Como acompañante, he comprobado cuando es el chofer quien se ofende por alguna maniobra extraña de su adversario vial. Una palabrota, una frenada intimidante, insultos como disparos; pero, para ellos, la vida sigue. Estos encuentros furiosos son realmente efímeros.

Sin embargo, la cuestión deja de ser pasajera cuando quien “enfrenta” desde el timón es una mujer. Y no cualquier mujer. A todas luces, una mujer extranjera, marcada por su negritud fundamentalmente, adscrita por esta razón a un imaginario social en el que las mujeres jóvenes racializadas ocupan más de un estigma y estereotipo. Es mi caso.

Existe en México la regla de ceder el paso a la derecha en un cruce o intersección sin señalética. Pasa el auto que viene por la derecha, y luego pasa el que venga por la izquierda, de “uno en uno”, y así sucesivamente el resto de los que esperan.

Recientemente, me encontraba en mi calle para superar el cruce de una avenida (cuatro carriles, doble sentido y separador), esperando el “uno x uno” que se venía cumpliendo a la perfección.

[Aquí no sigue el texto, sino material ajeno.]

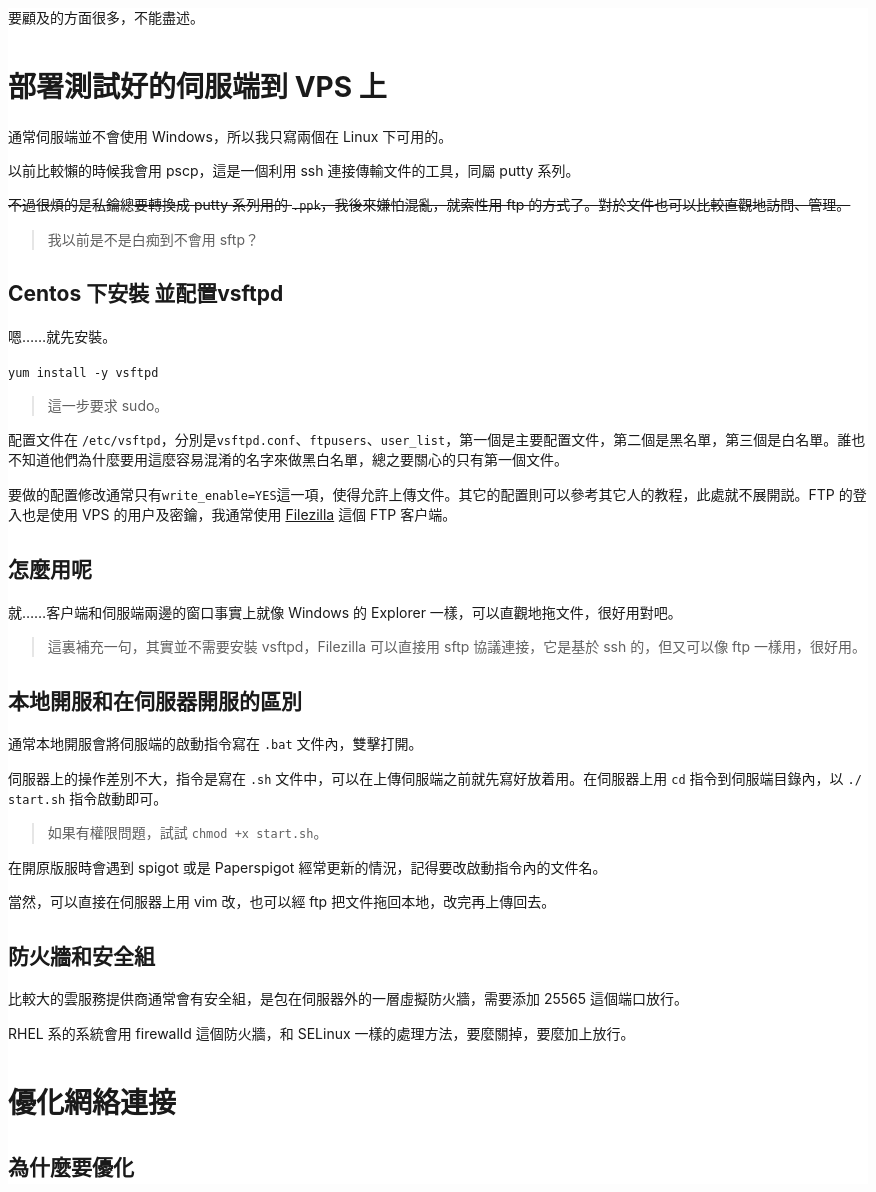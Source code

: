 要顧及的方面很多，不能盡述。

# 部署測試好的伺服端到 VPS 上

通常伺服端並不會使用 Windows，所以我只寫兩個在 Linux 下可用的。

以前比較懶的時候我會用 pscp，這是一個利用 ssh 連接傳輸文件的工具，同屬 putty 系列。

~~不過很煩的是私鑰總要轉換成 putty 系列用的 `.ppk`，我後來嫌怕混亂，就索性用 ftp 的方式了。對於文件也可以比較直觀地訪問、管理。~~

> 我以前是不是白痴到不會用 sftp？

## Centos 下安裝 並配置vsftpd

嗯……就先安裝。

```
yum install -y vsftpd
```

> 這一步要求 sudo。

配置文件在 `/etc/vsftpd`，分別是`vsftpd.conf`、`ftpusers`、`user_list`，第一個是主要配置文件，第二個是黑名單，第三個是白名單。誰也不知道他們為什麼要用這麼容易混淆的名字來做黑白名單，總之要關心的只有第一個文件。

要做的配置修改通常只有`write_enable=YES`這一項，使得允許上傳文件。其它的配置則可以參考其它人的教程，此處就不展開説。FTP 的登入也是使用 VPS 的用户及密鑰，我通常使用 [Filezilla](https://filezilla-project.org/) 這個 FTP 客户端。

## 怎麼用呢

就……客户端和伺服端兩邊的窗口事實上就像 Windows 的 Explorer 一樣，可以直觀地拖文件，很好用對吧。

> 這裏補充一句，其實並不需要安裝 vsftpd，Filezilla 可以直接用 sftp 協議連接，它是基於 ssh 的，但又可以像 ftp 一樣用，很好用。

## 本地開服和在伺服器開服的區別

通常本地開服會將伺服端的啟動指令寫在 `.bat` 文件內，雙擊打開。

伺服器上的操作差別不大，指令是寫在 `.sh` 文件中，可以在上傳伺服端之前就先寫好放着用。在伺服器上用 `cd` 指令到伺服端目錄內，以 `./start.sh` 指令啟動即可。

> 如果有權限問題，試試 `chmod +x start.sh`。

在開原版服時會遇到 spigot 或是 Paperspigot 經常更新的情況，記得要改啟動指令內的文件名。

當然，可以直接在伺服器上用 vim 改，也可以經 ftp 把文件拖回本地，改完再上傳回去。

## 防火牆和安全組

比較大的雲服務提供商通常會有安全組，是包在伺服器外的一層虛擬防火牆，需要添加 25565 這個端口放行。

RHEL 系的系統會用 firewalld 這個防火牆，和 SELinux 一樣的處理方法，要麼關掉，要麼加上放行。

# 優化網絡連接

## 為什麼要優化
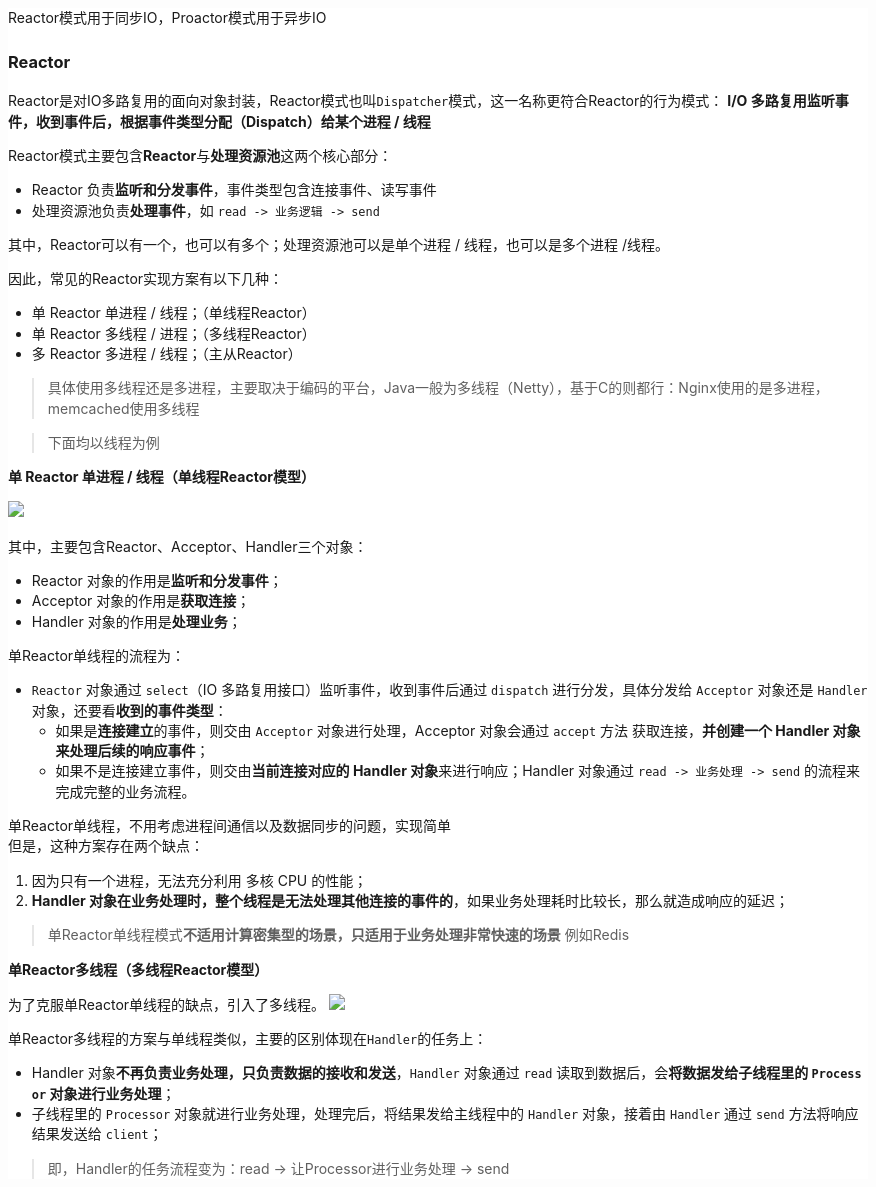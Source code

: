 Reactor模式用于同步IO，Proactor模式用于异步IO

### Reactor

Reactor是对IO多路复用的面向对象封装，Reactor模式也叫`Dispatcher`模式，这一名称更符合Reactor的行为模式： **I/O 多路复用监听事件，收到事件后，根据事件类型分配（Dispatch）给某个进程 / 线程**

Reactor模式主要包含**Reactor**与**处理资源池**这两个核心部分：
- Reactor 负责**监听和分发事件**，事件类型包含连接事件、读写事件
- 处理资源池负责**处理事件**，如 `read -> 业务逻辑 -> send`

其中，Reactor可以有一个，也可以有多个；处理资源池可以是单个进程 / 线程，也可以是多个进程 /线程。

因此，常见的Reactor实现方案有以下几种：
- 单 Reactor 单进程 / 线程；（单线程Reactor）
- 单 Reactor 多线程 / 进程；（多线程Reactor）
- 多 Reactor 多进程 / 线程；（主从Reactor）
> 具体使用多线程还是多进程，主要取决于编码的平台，Java一般为多线程（Netty），基于C的则都行：Nginx使用的是多进程，memcached使用多线程

> 下面均以线程为例

**单 Reactor 单进程 / 线程（单线程Reactor模型）**

![](./../images/redis/单Reactor单线程.jpg)

其中，主要包含Reactor、Acceptor、Handler三个对象：
- Reactor 对象的作用是**监听和分发事件**；
- Acceptor 对象的作用是**获取连接**；
- Handler 对象的作用是**处理业务**；

单Reactor单线程的流程为：
- `Reactor` 对象通过 `select`（IO 多路复用接口）监听事件，收到事件后通过 `dispatch` 进行分发，具体分发给 `Acceptor` 对象还是 `Handler` 对象，还要看**收到的事件类型**：
   - 如果是**连接建立**的事件，则交由 `Acceptor` 对象进行处理，Acceptor 对象会通过 `accept` 方法 获取连接，**并创建一个 Handler 对象来处理后续的响应事件**；
   - 如果不是连接建立事件，则交由**当前连接对应的 Handler 对象**来进行响应；Handler 对象通过 `read -> 业务处理 -> send` 的流程来完成完整的业务流程。


单Reactor单线程，不用考虑进程间通信以及数据同步的问题，实现简单   
但是，这种方案存在两个缺点：
1. 因为只有一个进程，无法充分利用 多核 CPU 的性能；
2. **Handler 对象在业务处理时，整个线程是无法处理其他连接的事件的**，如果业务处理耗时比较长，那么就造成响应的延迟；

> 单Reactor单线程模式**不适用计算密集型的场景，只适用于业务处理非常快速的场景**
> 例如Redis

**单Reactor多线程（多线程Reactor模型）**

为了克服单Reactor单线程的缺点，引入了多线程。
![](./../images/redis/单Reactor多线程.jpg)

单Reactor多线程的方案与单线程类似，主要的区别体现在`Handler`的任务上：
- Handler 对象**不再负责业务处理，只负责数据的接收和发送**，`Handler` 对象通过 `read` 读取到数据后，会**将数据发给子线程里的 `Processor` 对象进行业务处理**；
- 子线程里的 `Processor` 对象就进行业务处理，处理完后，将结果发给主线程中的 `Handler` 对象，接着由 `Handler` 通过 `send` 方法将响应结果发送给 `client`；
> 即，Handler的任务流程变为：read -> 让Processor进行业务处理 -> send
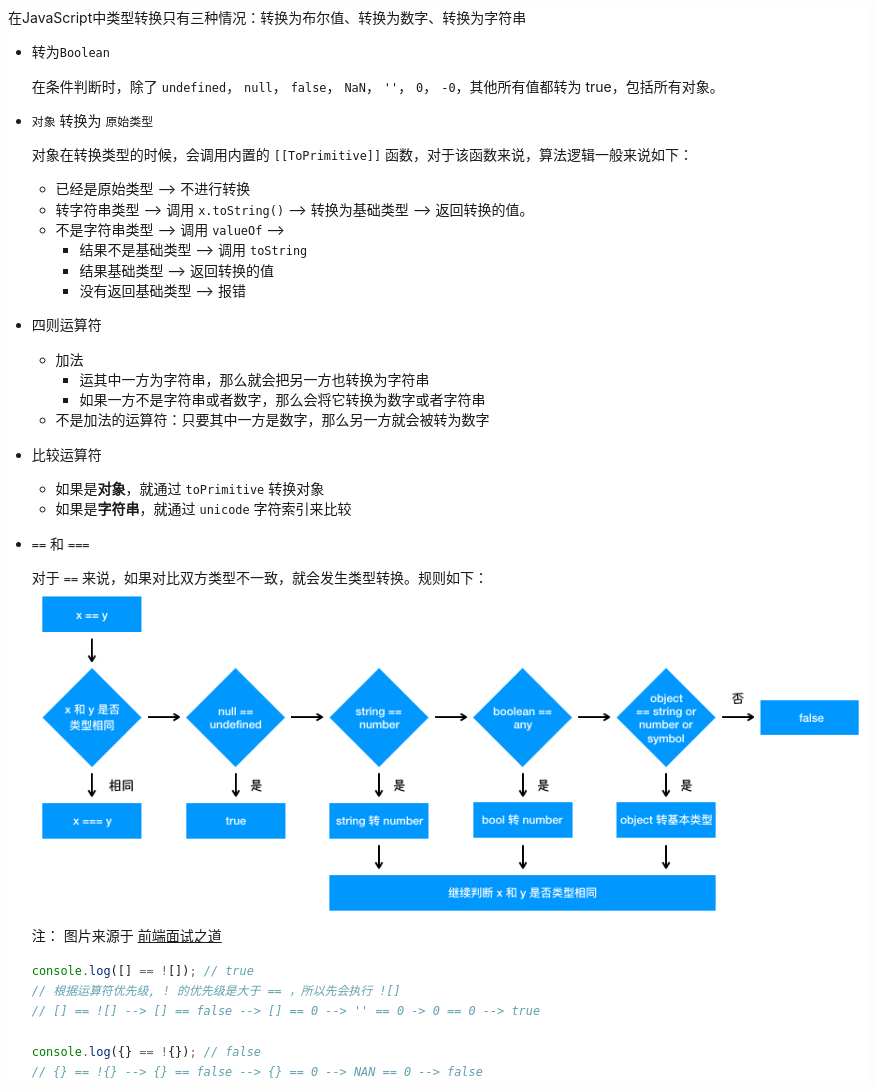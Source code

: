   在JavaScript中类型转换只有三种情况：转换为布尔值、转换为数字、转换为字符串

  + 转为`Boolean`

    在条件判断时，除了 `undefined`， `null`， `false`， `NaN`， `''`， `0`， `-0`，其他所有值都转为 true，包括所有对象。
  + `对象` 转换为 `原始类型`

    对象在转换类型的时候，会调用内置的 `[[ToPrimitive]]` 函数，对于该函数来说，算法逻辑一般来说如下：
    + 已经是原始类型 --> 不进行转换
    + 转字符串类型 --> 调用 `x.toString()` --> 转换为基础类型 --> 返回转换的值。
    + 不是字符串类型 --> 调用 `valueOf` -->
      + 结果不是基础类型 --> 调用 `toString`
      + 结果基础类型 --> 返回转换的值
      + 没有返回基础类型 --> 报错
  + 四则运算符
    + 加法
      + 运其中一方为字符串，那么就会把另一方也转换为字符串
      + 如果一方不是字符串或者数字，那么会将它转换为数字或者字符串
    + 不是加法的运算符：只要其中一方是数字，那么另一方就会被转为数字
  + 比较运算符
    + 如果是**对象**，就通过 `toPrimitive` 转换对象
    + 如果是**字符串**，就通过 `unicode` 字符索引来比较
+ `==` 和 `===`
  
  对于 `==` 来说，如果对比双方类型不一致，就会发生类型转换。规则如下：
  ![base_double_equal](./files/images/base_double_equal.png)
  注： 图片来源于 [前端面试之道](https://juejin.im/book/5bdc715fe51d454e755f75ef)

  ``` javascript
  console.log([] == ![]); // true
  // 根据运算符优先级, ! 的优先级是大于 == ，所以先会执行 ![]
  // [] == ![] --> [] == false --> [] == 0 --> '' == 0 -> 0 == 0 --> true

  console.log({} == !{}); // false
  // {} == !{} --> {} == false --> {} == 0 --> NAN == 0 --> false
  ```
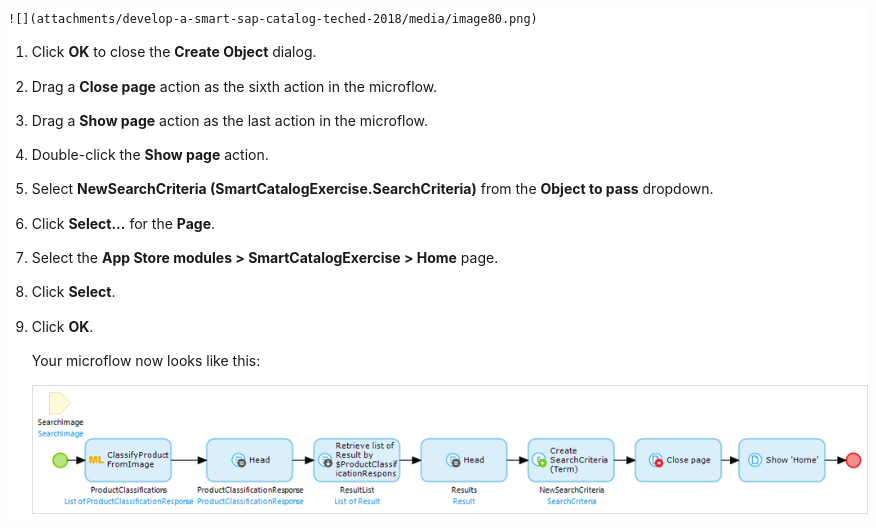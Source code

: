 	![](attachments/develop-a-smart-sap-catalog-teched-2018/media/image80.png)

1. Click **OK** to close the **Create Object** dialog.

1. Drag a **Close page** action as the sixth action in the microflow.

1. Drag a **Show page** action as the last action in the microflow.

1. Double-click the **Show page** action.

1. Select **NewSearchCriteria (SmartCatalogExercise.SearchCriteria)** from the **Object to pass** dropdown.

1. Click **Select...** for the **Page**.

1. Select the **App Store modules > SmartCatalogExercise > Home** page.

1. Click **Select**.

1. Click **OK**.

    Your microflow now looks like this:

    ![](attachments/develop-a-smart-sap-catalog-teched-2018/media/image81.png)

Llegado mi turno, cruzo, pero el conductor “antagónico” no respetó el código; se me abalanzó, me pitó, me levantó las manos, bajó su ventanilla y me gritó “¡puta!”. El tráfico detenido y mi hijo en el asiento trasero preguntándome qué le pasaba a ese señor y qué quería decir esa palabra. No chocamos de milagro.

Él se quedó varado en un mal lugar en medio de la calle por haberse adelantado indebidamente. Yo mantuve mi posición correcta para rebasar el segundo tramo. Por tanto, siguió gritándome ofensas y tocando el claxon sin parar. Al ver que había llegado a un punto a partir del que podía seguir mi camino, miré hacia atrás, bajé mi ventanilla, me subí los lentes para mirarle a los ojos, le susurré con gestos labiales “idiota” y le levanté el dedo del medio de mi mano izquierda mientras seguía mi marcha. Una respuesta realmente ínfima y silenciosa en comparación con su grosera parafernalia.

Para mi sorpresa, el conductor, quien venía acompañado por lo que parecía ser su familia (niños y niñas en el asiento trasero, y una mujer a su lado), desvía su curso y me persigue. Esta vez tocando el claxon de manera persistente y a fondo, haciéndome señas denigrantes que veía por el retrovisor y pegando el frente de su coche a las espaldas del mío. Otra vez mi hijo preguntó qué le pasaba a ese señor “tramposo”, me dijo.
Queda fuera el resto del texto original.